FOIL is a mnemonic device that tells you which terms to multiply. It stands for:

First: Multiply the first terms from each binomial

Outer: Multiply the outer terms

Inner: Multiply the inner terms

Last: Multiply the last terms

Then combine any like terms.

Example: Multiply \((x + 3)(x + 4)\) using FOIL.

First: \(x \times x = x^2\)

Outer: \(x \times 4 = 4x\)

Inner: \(3 \times x = 3x\)

Last: \(3 \times 4 = 12\)

Combine: $$x^2 + 4x + 3x + 12 = x^2 + 7x + 12$$

Example: \((2y + 1)(y + 5)\)

First: \(2y \times y = 2y^2\)

Outer: \(2y \times 5 = 10y\)

Inner: \(1 \times y = y\)

Last: \(1 \times 5 = 5\)

Result: \(2y^2 + 10y + y + 5 = 2y^2 + 11y + 5\)

Quick check: use FOIL to multiply \((x + 1)(x + 6)\).
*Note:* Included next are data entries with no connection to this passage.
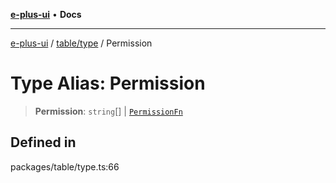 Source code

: [**e-plus-ui**](../../../README.md) • **Docs**

***

[e-plus-ui](../../../modules.md) / [table/type](../README.md) / Permission

# Type Alias: Permission

> **Permission**: `string`[] \| [`PermissionFn`](PermissionFn.md)

## Defined in

packages/table/type.ts:66
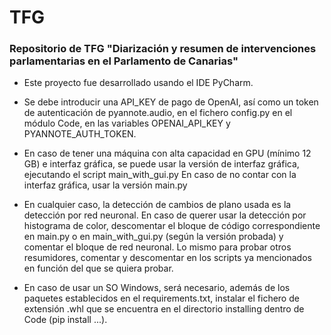 # TFG

### Repositorio de TFG "Diarización y resumen de intervenciones parlamentarias en el Parlamento de Canarias"


- Este proyecto fue desarrollado usando el IDE PyCharm.


- Se debe introducir una API_KEY de pago de OpenAI, así como un token de autenticación de pyannote.audio, en el fichero 
config.py en el módulo Code, en las variables OPENAI_API_KEY y PYANNOTE_AUTH_TOKEN.


- En caso de tener una máquina con alta capacidad en GPU (mínimo 12 GB) e interfaz gráfica,
se puede usar la versión de interfaz gráfica, ejecutando el script main_with_gui.py 
En caso de no contar con la interfaz gráfica, usar la versión main.py


- En cualquier caso, la detección de cambios de plano usada es la detección por red neuronal.
En caso de querer usar la detección por histograma de color, descomentar el bloque de código correspondiente
en main.py o en main_with_gui.py (según la versión probada) y comentar el bloque de red neuronal. Lo mismo para probar
otros resumidores, comentar y descomentar en los scripts ya mencionados en función del que se quiera
probar.


- En caso de usar un SO Windows, será necesario, además de los paquetes establecidos en el requirements.txt, instalar
el fichero de extensión .whl que se encuentra en el directorio installing dentro de Code (pip install ...).
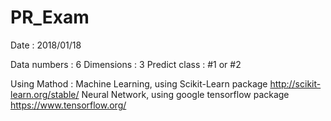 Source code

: # PR_Exam

Date : 2018/01/18

Data numbers : 6
Dimensions : 3
Predict class : #1 or #2

Using Mathod :
  Machine Learning, using Scikit-Learn package http://scikit-learn.org/stable/
  Neural Network, using google tensorflow package https://www.tensorflow.org/



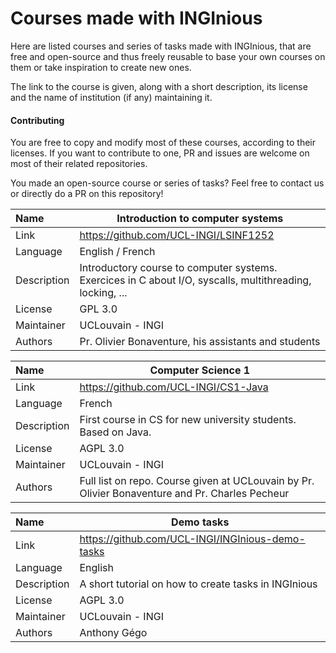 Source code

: # Courses made with INGInious

Here are listed courses and series of tasks made with INGInious, 
that are free and open-source and thus freely reusable to base your own courses on them
or take inspiration to create new ones.

The link to the course is given, along with a short description, 
its license and the name of institution (if any) maintaining it.

#### Contributing

You are free to copy and modify most of these courses, according to their licenses. 
If you want to contribute to one, PR and issues are welcome on most of their related repositories.

You made an open-source course or series of tasks? 
Feel free to contact us or directly do a PR on this repository! 

| Name | Introduction to computer systems      |
| :---- | ------------------------------------- |
| Link | https://github.com/UCL-INGI/LSINF1252 |
| Language | English / French |
| Description | Introductory course to computer systems. Exercices in C about I/O, syscalls, multithreading, locking, ... |
| License | GPL 3.0 |
| Maintainer | UCLouvain - INGI
| Authors | Pr. Olivier Bonaventure, his assistants and students

| Name | Computer Science 1 |
| :---- | ------------------------------------- |
| Link | https://github.com/UCL-INGI/CS1-Java |
| Language | French |
| Description | First course in CS for new university students. Based on Java. |
| License | AGPL 3.0 |
| Maintainer | UCLouvain - INGI
| Authors | Full list on repo. Course given at UCLouvain by Pr. Olivier Bonaventure and Pr. Charles Pecheur

| Name | Demo tasks |
| :---- | ------------------------------------- |
| Link | https://github.com/UCL-INGI/INGInious-demo-tasks |
| Language | English |
| Description | A short tutorial on how to create tasks in INGInious |
| License | AGPL 3.0 |
| Maintainer | UCLouvain - INGI
| Authors | Anthony Gégo
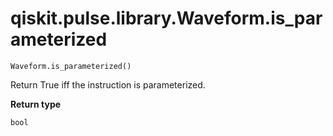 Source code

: # qiskit.pulse.library.Waveform.is\_parameterized

`Waveform.is_parameterized()`

Return True iff the instruction is parameterized.

**Return type**

`bool`
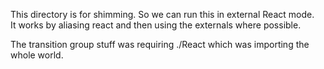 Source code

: This directory is for shimming.  So we can run this in external React mode.  
It works by aliasing react and then using the externals where possible.


The transition group stuff was requiring ./React which was importing the whole
world.
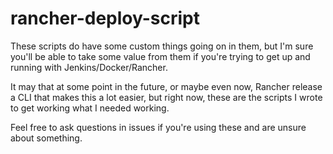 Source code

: # rancher-deploy-script

These scripts do have some custom things going on in them, but I'm sure you'll be able to take some value from them if you're trying to get up and running with Jenkins/Docker/Rancher.

It may that at some point in the future, or maybe even now, Rancher release a CLI that makes this a lot easier, but right now, these are the scripts I wrote to get working what I needed working.

Feel free to ask questions in issues if you're using these and are unsure about something.
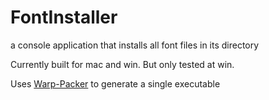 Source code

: # FontInstaller
a console application that installs all font files in its directory

Currently built for mac and win. But only tested at win. 

Uses [Warp-Packer](https://github.com/dgiagio/warp) to generate a single executable
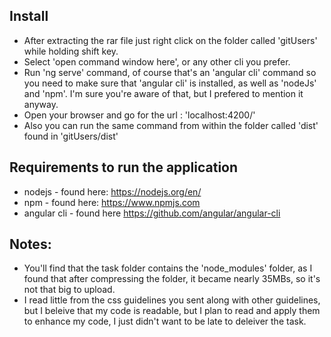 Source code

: ## Install
  * After extracting the rar file just right click on the folder called 'gitUsers' while holding shift key.
  * Select 'open command window here', or any other cli you prefer.
  * Run 'ng serve' command, of course that's an 'angular cli' command so you need to make sure that 'angular cli' is installed, as well as 'nodeJs' and 'npm'. I'm sure you're aware of that, but I prefered to mention it anyway.
  * Open your browser and go for the url : 'localhost:4200/'
  * Also you can run the same command from within the folder called 'dist' found in 'gitUsers/dist'

## Requirements to run the application
  * nodejs - found here: https://nodejs.org/en/
  * npm - found here: https://www.npmjs.com
  * angular cli - found here https://github.com/angular/angular-cli

## Notes:
  * You'll find that the task folder contains the 'node_modules' folder, as I found that after compressing the folder, it became nearly 35MBs, so it's not that big to upload.
  * I read little from the css guidelines you sent along with other guidelines, but I beleive that my code is readable, but I plan to read and apply them to enhance my code, I just didn't want to be late to deleiver the task.
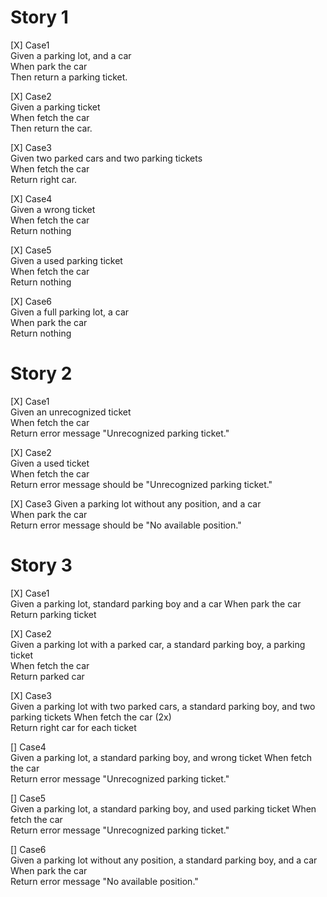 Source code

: # Story 1
[X] Case1  
Given a parking lot, and a car  
When park the car  
Then return a parking ticket. 

[X] Case2  
Given a parking ticket  
When fetch the car  
Then return the car.

[X] Case3  
Given two parked cars and two parking tickets  
When fetch the car  
Return right car.  

[X] Case4  
Given a wrong ticket  
When fetch the car  
Return nothing

[X] Case5  
Given a used parking ticket  
When fetch the car  
Return nothing

[X] Case6  
Given a full parking lot, a car    
When park the car  
Return nothing


# Story 2
[X] Case1  
Given an unrecognized ticket  
When fetch the car      
Return error message "Unrecognized parking ticket."    

[X] Case2  
Given a used ticket  
When fetch the car      
Return error message should be "Unrecognized parking ticket."

[X] Case3 
Given a parking lot without any position, and a car  
When park the car        
Return error message should be "No available position."  


# Story 3
[X] Case1  
Given a parking lot, standard parking boy and a car
When park the car      
Return parking ticket

[X] Case2  
Given a parking lot with a parked car, a standard parking boy, a parking ticket  
When fetch the car      
Return parked car

[X] Case3  
Given a parking lot with two parked cars, a standard parking boy, and two parking tickets
When fetch the car (2x)     
Return right car for each ticket

[] Case4  
Given a parking lot, a standard parking boy, and wrong ticket
When fetch the car    
Return  error message "Unrecognized parking ticket."

[] Case5  
Given a parking lot, a standard parking boy, and used parking ticket
When fetch the car    
Return error message "Unrecognized parking ticket."

[] Case6  
Given a parking lot without any position, a standard parking boy, and a car  
When park the car    
Return error message "No available position."




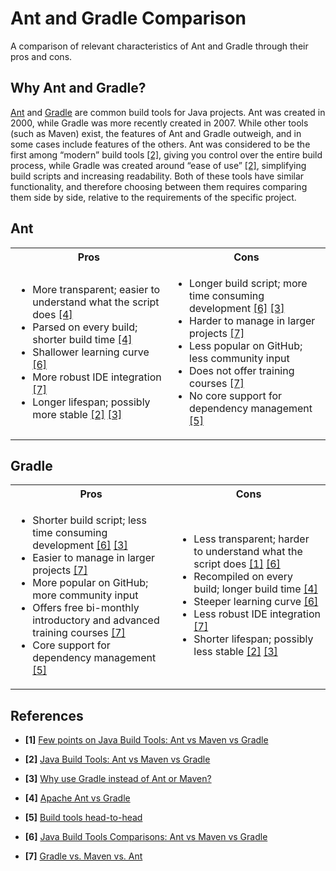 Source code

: # Ant and Gradle Comparison

A comparison of relevant characteristics of Ant and Gradle through their pros and cons.

## Why Ant and Gradle?

[Ant](https://ant.apache.org/) and [Gradle](https://gradle.org/) are common build tools for Java projects. Ant was created in 2000, while Gradle was more recently created in 2007. While other tools (such as Maven) exist, the features of Ant and Gradle outweigh, and in some cases include features of the others. Ant was considered to be the first among “modern” build tools <a href="#reference_2">[2]</a>, giving you control over the entire build process, while Gradle was created around “ease of use” <a href="#reference_2">[2]</a>, simplifying build scripts and increasing readability. Both of these tools have similar functionality, and therefore choosing between them requires comparing them side by side, relative to the requirements of the specific project.

## Ant

<!-- Ant pros and cons -->
<table>
    <tr>
        <th>Pros</th>
        <th>Cons</th>
    </tr>
    <tr>
        <!-- Pros -->
        <td>
            <ul>
                <li>
                    More transparent; easier to understand what the script does <a href="#reference_4">[4]</a>
                </li>
                <li>
                    Parsed on every build; shorter build time <a href="#reference_4">[4]</a>
                </li>
                <li>
                    Shallower learning curve <a href="#reference_6">[6]</a>
                </li>
                <li>
                    More robust IDE integration <a href="#reference_7">[7]</a>
                </li>
                <li>
                    Longer lifespan; possibly more stable <a href="#reference_2">[2]</a> <a href="#reference_3">[3]</a>
                </li>
            </ul>
        </td>
        <!-- Cons -->
        <td>
            <ul>
                <li>
                    Longer build script; more time consuming development <a href="#reference_6">[6]</a> <a href="#reference_3">[3]</a>
                </li>
                <li>
                    Harder to manage in larger projects <a href="#reference_7">[7]</a>
                </li>
                <li>
                    Less popular on GitHub; less community input
                </li>
                <li>
                    Does not offer training courses <a href="#reference_7">[7]</a>
                </li>
                <li>
                    No core support for dependency management <a href="#reference_5">[5]</a>
                </li>
            </ul>
        </td>
    </tr>
</table>

## Gradle

<!-- Gradle pros and cons -->
<table>
    <tr>
        <th>Pros</th>
        <th>Cons</th>
    </tr>
    <tr>
        <!-- Pros -->
        <td>
            <ul>
                <li>
                    Shorter build script; less time consuming development <a href="#reference_6">[6]</a> <a href="#reference_3">[3]</a>
                </li>
                <li>
                    Easier to manage in larger projects <a href="#reference_7">[7]</a>
                </li>
                <li>
                    More popular on GitHub; more community input 
                </li>
                <li>
                    Offers free bi-monthly introductory and advanced training courses <a href="#reference_7">[7]</a>
                </li>
                <li>
                    Core support for dependency management <a href="#reference_5">[5]</a>
                </li>
            </ul>
        </td>
        <!-- Cons -->
        <td>
            <ul>
                <li>
                    Less transparent; harder to understand what the script does <a href="#reference_1">[1]</a> <a href="#reference_6">[6]</a>
                </li>
                <li>
                    Recompiled on every build; longer build time <a href="#reference_4">[4]</a>
                </li>
                <li>
                    Steeper learning curve <a href="#reference_6">[6]</a>
                </li>
                <li>
                    Less robust IDE integration <a href="#reference_7">[7]</a>
                </li>
                <li>
                    Shorter lifespan; possibly less stable <a href="#reference_2">[2]</a> <a href="#reference_3">[3]</a>
                </li>
            </ul>
        </td>
    </tr>
</table>

## References

<div id="reference_1"></div>

* __[1]__ [Few points on Java Build Tools: Ant vs Maven vs Gradle](https://medium.com/@kapil.sharma91812/few-points-on-java-build-tools-ant-vs-maven-vs-gradle-e149a43325b8)

<div id="reference_2"></div>

* __[2]__ [Java Build Tools: Ant vs Maven vs Gradle](https://technologyconversations.com/2014/06/18/build-tools/)

<div id="reference_3"></div>

* __[3]__ [Why use Gradle instead of Ant or Maven?](https://stackoverflow.com/questions/1163173/why-use-gradle-instead-of-ant-or-maven/1165553#1165553)

<div id="reference_4"></div>

* __[4]__ [Apache Ant vs Gradle](https://www.slant.co/versus/2106/11592/~apache-ant_vs_gradle)

<div id="reference_5"></div>

* __[5]__ [Build tools head-to-head](https://image.slidesharecdn.com/migrating-25k-lines-of-ant-scripting-to-gradle-160526190042/95/migrating-25k-lines-of-ant-scripting-to-gradle-45-638.jpg?cb=1464289334)

<div id="reference_6"></div>

* __[6]__ [Java Build Tools Comparisons: Ant vs Maven vs Gradle](https://www.programmingmitra.com/2016/05/java-build-tools-comparisons-ant-vs.html)

<div id="reference_7"></div>

* __[7]__ [Gradle vs. Maven vs. Ant](https://www.bizety.com/2018/11/08/gradle-vs-maven-vs-ant/)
Show answerF: \(x^2\)   O: \(6x\)   I: \(x\)   L: \(6\). Combine: \(x^2 + 7x + 6\)

Binomials with Subtraction

FOIL works the same way when there are negative signs. Just track the signs carefully through each step.

Example: \((x - 3)(x + 5)\)

First: \(x^2\)

Outer: \(5x\)

Inner: \(-3x\)

Last: \(-15\)

Result: \(x^2 + 5x - 3x - 15 = x^2 + 2x - 15\)

Example: \((a - 4)(a - 2)\)

First: \(a^2\)

Outer: \(-2a\)

Inner: \(-4a\)

Last: \((-4)(-2) = 8\)

Result: \(a^2 - 2a - 4a + 8 = a^2 - 6a + 8\)

Notice that when you multiply two negative numbers, you get a positive result.

Special Products

Certain binomial products come up so often that they have special patterns you can memorize.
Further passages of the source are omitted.